Saved entries:
::::::::::
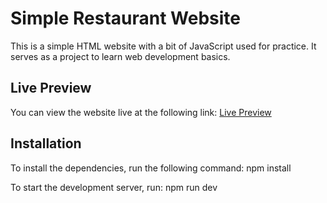 # Simple Restaurant Website

This is a simple HTML website with a bit of JavaScript used for practice. It serves as a project to learn web development basics.

## Live Preview
You can view the website live at the following link:
[Live Preview](https://pogslider.github.io/simple-restaurant-website/)

## Installation

To install the dependencies, run the following command:
npm install

To start the development server, run:
npm run dev



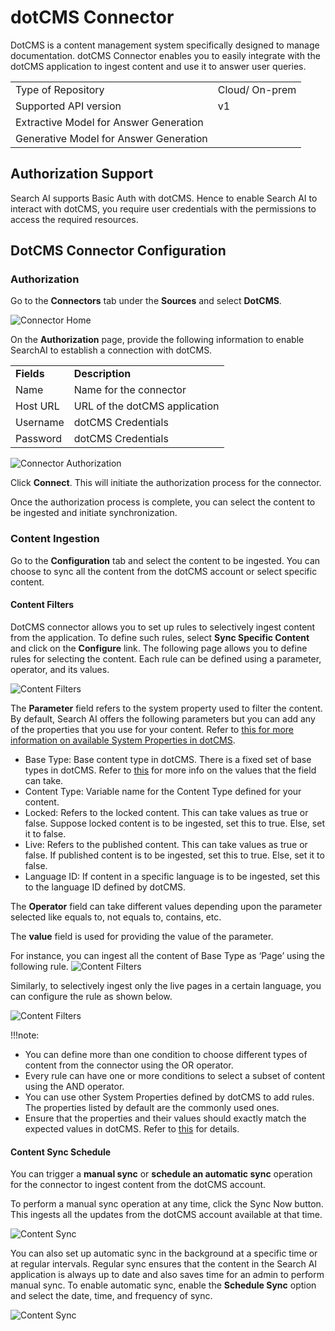 # dotCMS Connector

DotCMS is a content management system specifically designed to manage documentation. dotCMS Connector enables you to easily integrate with the dotCMS application to ingest content and use it to answer user queries. 

<table>
  <tr>
   <td>Type of Repository 
   </td>
   <td>Cloud/ On-prem
   </td>
  </tr>
  <tr>
   <td>Supported API version
   </td>
   <td>v1
   </td>
  </tr>
  <tr>
   <td>Extractive Model for Answer Generation
   </td>
   <td>
   </td>
  </tr>
  <tr>
   <td>Generative Model for Answer Generation
   </td>
   <td>
   </td>
  </tr>
</table>

## Authorization Support

Search AI supports Basic Auth with dotCMS. Hence to enable Search AI to interact with dotCMS,  you require user credentials with the permissions to access the required resources. 

## DotCMS Connector Configuration


### Authorization 

Go to the **Connectors** tab under the **Sources** and select **DotCMS**.

![Connector Home](../images/dotcms/connector-home.png "Connector Home")


On the **Authorization** page, provide the following information to enable SearchAI to establish a connection with dotCMS. 


<table>
  <tr>
   <td><strong>Fields</strong>
   </td>
   <td><strong>Description</strong>
   </td>
  </tr>
  <tr>
   <td>Name 
   </td>
   <td>Name for the connector
   </td>
  </tr>
  <tr>
   <td>Host URL 
   </td>
   <td>URL of the dotCMS application
   </td>
  </tr>
  <tr>
   <td>Username
   </td>
   <td>dotCMS Credentials 
   </td>
  </tr>
  <tr>
   <td>Password
   </td>
   <td>dotCMS Credentials 
   </td>
  </tr>
</table>

![Connector Authorization](../images/dotcms/authorization.png "Authorization")

Click **Connect**. This will initiate the authorization process for the connector.  

Once the authorization process is complete, you can select the content to be ingested and initiate synchronization. 


### Content Ingestion

Go to the **Configuration** tab and select the content to be ingested. You can choose to sync all the content from the dotCMS account or select specific content. 


#### Content Filters

DotCMS connector allows you to set up rules to selectively ingest content from the application. To define such rules, select **Sync Specific Content** and click on the **Configure** link. The following page allows you to define rules for selecting the content. Each rule can be defined using a parameter, operator, and its values. 

![Content Filters](../images/dotcms/content-filters.png "Content Filters")

The **Parameter** field refers to the system property used to filter the content. By default, Search AI offers the following parameters but you can add any of the properties that you use for your content. Refer to [this for more information on available System Properties in dotCMS](https://www.dotcms.com/docs/latest/how-content-is-mapped-to-elasticsearch#SystemProperties).

* Base Type: Base content type in dotCMS. There is a fixed set of base types in dotCMS. Refer to [this](https://www.dotcms.com/docs/latest/base-content-types) for more info on the values that the field can take.  
* Content Type: Variable name for the Content Type defined for your content.
* Locked:  Refers to the locked content. This can take values as true or false. Suppose locked content is to be ingested, set this to true. Else, set it to false. 
* Live: Refers to the published content. This can take values as true or false. If published content is to be ingested, set this to true. Else, set it to false. 
* Language ID:  If content in a specific language is to be ingested, set this to the language ID defined by dotCMS.

The **Operator** field can take different values depending upon the parameter selected like equals to, not equals to, contains, etc. 

The **value** field is used for providing the value of the parameter.

For instance, you can ingest all the content of Base Type as ‘Page’ using the following rule. 
![Content Filters](../images/dotcms/example1.png "Content Filters")

Similarly, to selectively ingest only the live pages in a certain language, you can configure the rule as shown below.

![Content Filters](../images/dotcms/example2.png "Content Filters")

!!!note:
* You can define more than one condition to choose different types of content from the connector using the OR operator. 
* Every rule can have one or more conditions to select a subset of content using the AND operator. 
* You can use other System Properties defined by dotCMS to add rules. The properties listed by default are the commonly used ones. 
* Ensure that the properties and their values should exactly match the expected values in dotCMS. Refer to [this](https://www.dotcms.com/docs/latest/how-content-is-mapped-to-elasticsearch#SystemProperties) for details.


#### Content Sync Schedule 

You can trigger a **manual sync** or **schedule an automatic sync** operation for the connector to ingest content from the dotCMS account. 

To perform a manual sync operation at any time, click the Sync Now button. This ingests all the updates from the dotCMS account available at that time. 

![Content Sync](../images/dotcms/sync-now.png "Content Sync")

You can also set up automatic sync in the background at a specific time or at regular intervals. Regular sync ensures that the content in the Search AI application is always up to date and also saves time for an admin to perform manual sync. To enable automatic sync, enable the **Schedule Sync** option and select the date, time, and frequency of sync.

![Content Sync](../images/dotcms/schedule-sync.png "Content Sync")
::::::::::
The problem: Read through the entries and copy each line in which "Generation" appears.

Answer to this exercise:
   <td>Extractive Model for Answer Generation
   <td>Generative Model for Answer Generation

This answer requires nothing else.